Hof Bevestigt toepassing Vpb-Zorgvrijstelling voor BV
- mr3725
- 20 mei
- 2 minuten om te lezen
In een recente uitspraak heeft het Gerechtshof 's-Hertogenbosch bevestigd dat een BV die instellingen voor geestelijke gezondheidszorg en gehandicaptenzorg exploiteert, voldoet aan de statutaire winstbestemmingseis en daarmee recht heeft op de zorgvrijstelling.
Op 14 mei 2018 diende de BV haar aangifte vennootschapsbelasting (Vpb) in voor het jaar 2015, met een belastbare winst van € 0. Bij deze aangifte verzocht de BV om toepassing van de Vpb-zorgvrijstelling (op grond van artikel 5, lid 1, onder c van de Wet Vpb). De inspecteur week echter af van de ingediende aangifte en legde een forse aanslag Vpb op inclusief belastingrente.
De BV maakte bezwaar tegen deze aanslag, en de rechtbank Zeeland-West-Brabant verklaarde het beroep gegrond. De rechtbank oordeelde dat de BV voldeed aan de winstbestemmingseis zoals bepaald in artikel 4 van het Uitvoeringsbesluit Vpb. De inspecteur ging in hoger beroep, maar het hof heeft dit beroep verworpen.
Het hof stelde vast dat artikel 4 van het Uitvoeringsbesluit Vpb niet alleen een statutaire voorwaarde bevat, maar ook feitelijke naleving vereist.
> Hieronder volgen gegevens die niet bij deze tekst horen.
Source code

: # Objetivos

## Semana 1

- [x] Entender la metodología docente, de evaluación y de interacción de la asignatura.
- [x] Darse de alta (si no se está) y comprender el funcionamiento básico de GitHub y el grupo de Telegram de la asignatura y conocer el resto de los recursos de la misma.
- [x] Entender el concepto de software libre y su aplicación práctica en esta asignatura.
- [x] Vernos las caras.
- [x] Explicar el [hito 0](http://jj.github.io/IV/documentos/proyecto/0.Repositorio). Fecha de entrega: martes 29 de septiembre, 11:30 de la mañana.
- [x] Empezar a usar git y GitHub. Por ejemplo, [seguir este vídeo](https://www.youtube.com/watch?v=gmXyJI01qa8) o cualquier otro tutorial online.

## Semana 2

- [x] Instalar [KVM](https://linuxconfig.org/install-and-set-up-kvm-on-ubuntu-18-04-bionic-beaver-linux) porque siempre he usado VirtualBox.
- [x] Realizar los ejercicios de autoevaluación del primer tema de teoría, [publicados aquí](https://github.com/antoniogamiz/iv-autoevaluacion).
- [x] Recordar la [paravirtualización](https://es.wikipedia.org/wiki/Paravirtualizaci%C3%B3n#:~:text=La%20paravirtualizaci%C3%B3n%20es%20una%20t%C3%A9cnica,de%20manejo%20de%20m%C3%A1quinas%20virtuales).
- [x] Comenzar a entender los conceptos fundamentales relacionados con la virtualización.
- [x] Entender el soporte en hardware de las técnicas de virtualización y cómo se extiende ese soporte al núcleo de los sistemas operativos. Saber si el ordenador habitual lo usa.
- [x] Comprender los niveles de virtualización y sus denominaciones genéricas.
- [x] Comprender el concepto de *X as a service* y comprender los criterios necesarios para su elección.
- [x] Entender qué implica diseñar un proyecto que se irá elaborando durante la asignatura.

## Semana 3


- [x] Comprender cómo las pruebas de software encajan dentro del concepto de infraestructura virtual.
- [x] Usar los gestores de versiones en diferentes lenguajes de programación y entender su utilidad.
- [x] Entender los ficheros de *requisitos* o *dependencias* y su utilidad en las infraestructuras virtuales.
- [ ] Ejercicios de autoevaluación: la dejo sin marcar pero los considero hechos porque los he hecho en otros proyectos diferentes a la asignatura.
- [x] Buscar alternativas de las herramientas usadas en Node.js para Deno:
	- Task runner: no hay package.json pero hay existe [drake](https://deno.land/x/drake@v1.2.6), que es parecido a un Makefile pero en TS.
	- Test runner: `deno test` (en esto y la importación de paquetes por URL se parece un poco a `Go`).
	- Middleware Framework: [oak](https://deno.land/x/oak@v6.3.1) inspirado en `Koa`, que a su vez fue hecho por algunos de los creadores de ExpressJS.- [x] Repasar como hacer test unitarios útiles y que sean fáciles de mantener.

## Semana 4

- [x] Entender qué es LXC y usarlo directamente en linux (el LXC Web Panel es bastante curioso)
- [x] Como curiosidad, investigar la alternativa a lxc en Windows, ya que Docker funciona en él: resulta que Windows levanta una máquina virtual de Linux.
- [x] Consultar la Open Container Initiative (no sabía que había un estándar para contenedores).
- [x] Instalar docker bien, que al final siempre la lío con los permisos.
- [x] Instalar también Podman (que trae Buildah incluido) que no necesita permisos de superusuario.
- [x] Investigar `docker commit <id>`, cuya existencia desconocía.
In de statuten van de BV werd vermeld dat winst uitsluitend kon worden aangewend ten bate van een lichaam dat de Vpb-zorgvrijstelling toepast (op grond van artikel 5, lid 1, onder c van de Wet Vpb) of voor een algemeen maatschappelijk belang. Het hof constateerde vervolgens dat de BV de winst niet in strijd met deze statuten heeft uitgekeerd.
Het hof verklaarde de het hoger beroep ongegrond en volgde de rechtbank volledig. Het latere Vpb-besluit van 25 november 2019 werd door het hof niet relevant geacht voor het jaar 2015.